MATERIAL FOR THIS TASK:
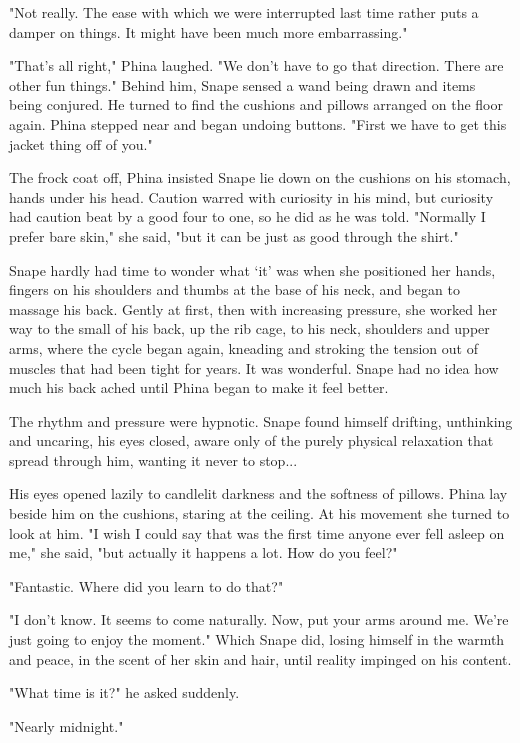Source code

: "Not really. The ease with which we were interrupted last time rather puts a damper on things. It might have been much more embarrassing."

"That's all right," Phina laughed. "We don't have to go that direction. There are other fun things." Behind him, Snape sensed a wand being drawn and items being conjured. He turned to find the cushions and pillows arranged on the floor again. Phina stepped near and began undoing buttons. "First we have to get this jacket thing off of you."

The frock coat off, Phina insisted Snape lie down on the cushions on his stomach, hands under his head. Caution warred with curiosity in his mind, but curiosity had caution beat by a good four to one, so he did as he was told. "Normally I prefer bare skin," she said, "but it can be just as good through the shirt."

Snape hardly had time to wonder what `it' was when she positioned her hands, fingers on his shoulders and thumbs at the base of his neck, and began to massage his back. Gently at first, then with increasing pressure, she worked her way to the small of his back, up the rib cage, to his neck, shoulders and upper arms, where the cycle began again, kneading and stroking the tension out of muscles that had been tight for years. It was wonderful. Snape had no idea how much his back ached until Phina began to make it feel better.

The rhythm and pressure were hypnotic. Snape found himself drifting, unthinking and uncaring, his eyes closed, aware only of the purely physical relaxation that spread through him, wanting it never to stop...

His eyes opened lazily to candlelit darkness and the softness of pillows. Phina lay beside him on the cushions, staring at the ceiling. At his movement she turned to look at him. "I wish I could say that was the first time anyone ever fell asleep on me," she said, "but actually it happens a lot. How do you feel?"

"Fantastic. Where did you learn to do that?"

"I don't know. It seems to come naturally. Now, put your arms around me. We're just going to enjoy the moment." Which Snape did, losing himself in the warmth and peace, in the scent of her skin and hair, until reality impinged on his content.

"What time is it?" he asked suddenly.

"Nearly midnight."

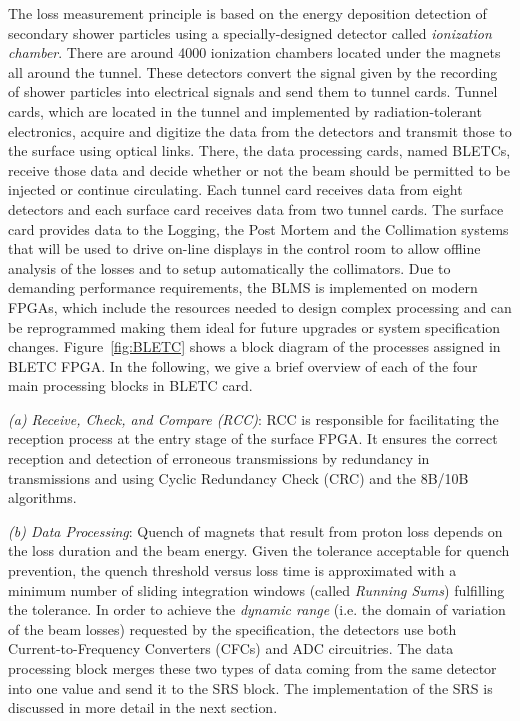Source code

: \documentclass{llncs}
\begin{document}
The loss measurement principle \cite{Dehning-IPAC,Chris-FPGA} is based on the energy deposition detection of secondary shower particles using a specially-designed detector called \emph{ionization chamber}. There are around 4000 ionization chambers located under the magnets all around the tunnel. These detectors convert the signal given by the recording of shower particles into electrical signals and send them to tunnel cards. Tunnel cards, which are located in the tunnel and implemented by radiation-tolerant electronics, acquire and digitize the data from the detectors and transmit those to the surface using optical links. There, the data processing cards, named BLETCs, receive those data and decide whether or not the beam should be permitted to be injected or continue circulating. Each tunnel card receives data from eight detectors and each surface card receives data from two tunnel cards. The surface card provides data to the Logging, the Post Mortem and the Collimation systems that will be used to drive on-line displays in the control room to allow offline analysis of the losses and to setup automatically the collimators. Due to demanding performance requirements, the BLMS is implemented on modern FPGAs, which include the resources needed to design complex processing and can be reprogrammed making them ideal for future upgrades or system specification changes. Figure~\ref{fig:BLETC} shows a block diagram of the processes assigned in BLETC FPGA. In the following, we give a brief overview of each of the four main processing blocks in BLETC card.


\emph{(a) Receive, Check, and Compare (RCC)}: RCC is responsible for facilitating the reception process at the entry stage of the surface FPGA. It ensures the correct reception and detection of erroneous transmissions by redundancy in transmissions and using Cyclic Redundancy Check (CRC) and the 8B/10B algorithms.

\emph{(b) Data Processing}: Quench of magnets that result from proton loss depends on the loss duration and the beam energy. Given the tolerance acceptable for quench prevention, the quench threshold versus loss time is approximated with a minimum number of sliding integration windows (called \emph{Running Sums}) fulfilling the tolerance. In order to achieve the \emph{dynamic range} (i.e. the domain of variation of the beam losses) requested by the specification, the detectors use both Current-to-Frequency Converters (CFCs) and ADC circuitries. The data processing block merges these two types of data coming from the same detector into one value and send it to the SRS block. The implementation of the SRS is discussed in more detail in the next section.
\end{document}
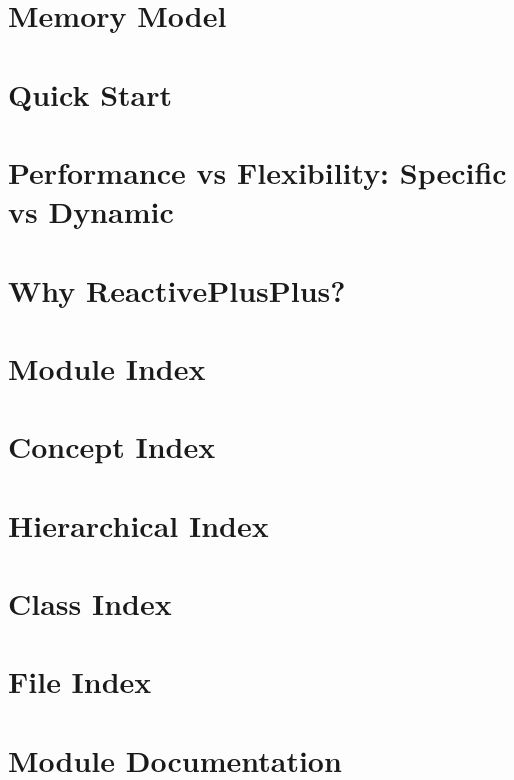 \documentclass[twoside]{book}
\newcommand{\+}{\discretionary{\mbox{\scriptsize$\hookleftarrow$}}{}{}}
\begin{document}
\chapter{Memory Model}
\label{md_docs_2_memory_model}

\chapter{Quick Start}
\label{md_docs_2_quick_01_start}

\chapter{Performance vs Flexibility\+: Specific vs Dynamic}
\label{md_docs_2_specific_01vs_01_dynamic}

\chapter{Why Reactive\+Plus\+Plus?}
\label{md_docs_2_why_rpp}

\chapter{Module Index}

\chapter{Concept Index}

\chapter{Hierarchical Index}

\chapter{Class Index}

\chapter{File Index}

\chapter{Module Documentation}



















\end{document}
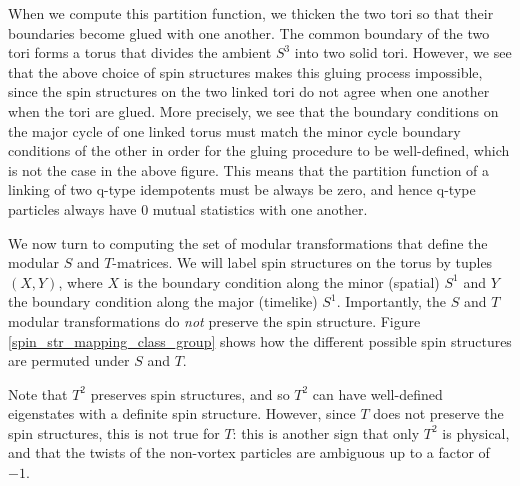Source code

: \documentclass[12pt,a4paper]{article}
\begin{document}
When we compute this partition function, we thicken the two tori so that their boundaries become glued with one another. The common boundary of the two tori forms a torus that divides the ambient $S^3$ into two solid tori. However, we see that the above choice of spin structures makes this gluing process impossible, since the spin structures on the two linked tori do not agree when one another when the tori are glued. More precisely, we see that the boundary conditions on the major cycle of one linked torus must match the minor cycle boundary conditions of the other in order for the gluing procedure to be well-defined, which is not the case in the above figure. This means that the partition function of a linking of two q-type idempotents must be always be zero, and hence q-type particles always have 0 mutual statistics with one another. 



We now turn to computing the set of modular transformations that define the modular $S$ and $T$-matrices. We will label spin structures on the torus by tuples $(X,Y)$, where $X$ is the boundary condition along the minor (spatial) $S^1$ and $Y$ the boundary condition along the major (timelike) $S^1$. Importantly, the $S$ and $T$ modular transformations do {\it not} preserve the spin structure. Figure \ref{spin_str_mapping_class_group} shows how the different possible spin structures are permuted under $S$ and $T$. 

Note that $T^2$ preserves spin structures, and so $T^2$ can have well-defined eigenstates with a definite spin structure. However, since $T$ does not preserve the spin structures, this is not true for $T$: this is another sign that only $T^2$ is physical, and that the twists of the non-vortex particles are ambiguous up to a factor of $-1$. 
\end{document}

INSTRUCTIONS FOR THE TASK: Whenever a line in the entries holds the word "were", copy that line.

EXPECTED OUTPUT:
: "Not really. The ease with which we were interrupted last time rather puts a damper on things. It might have been much more embarrassing."
The rhythm and pressure were hypnotic. Snape found himself drifting, unthinking and uncaring, his eyes closed, aware only of the purely physical relaxation that spread through him, wanting it never to stop...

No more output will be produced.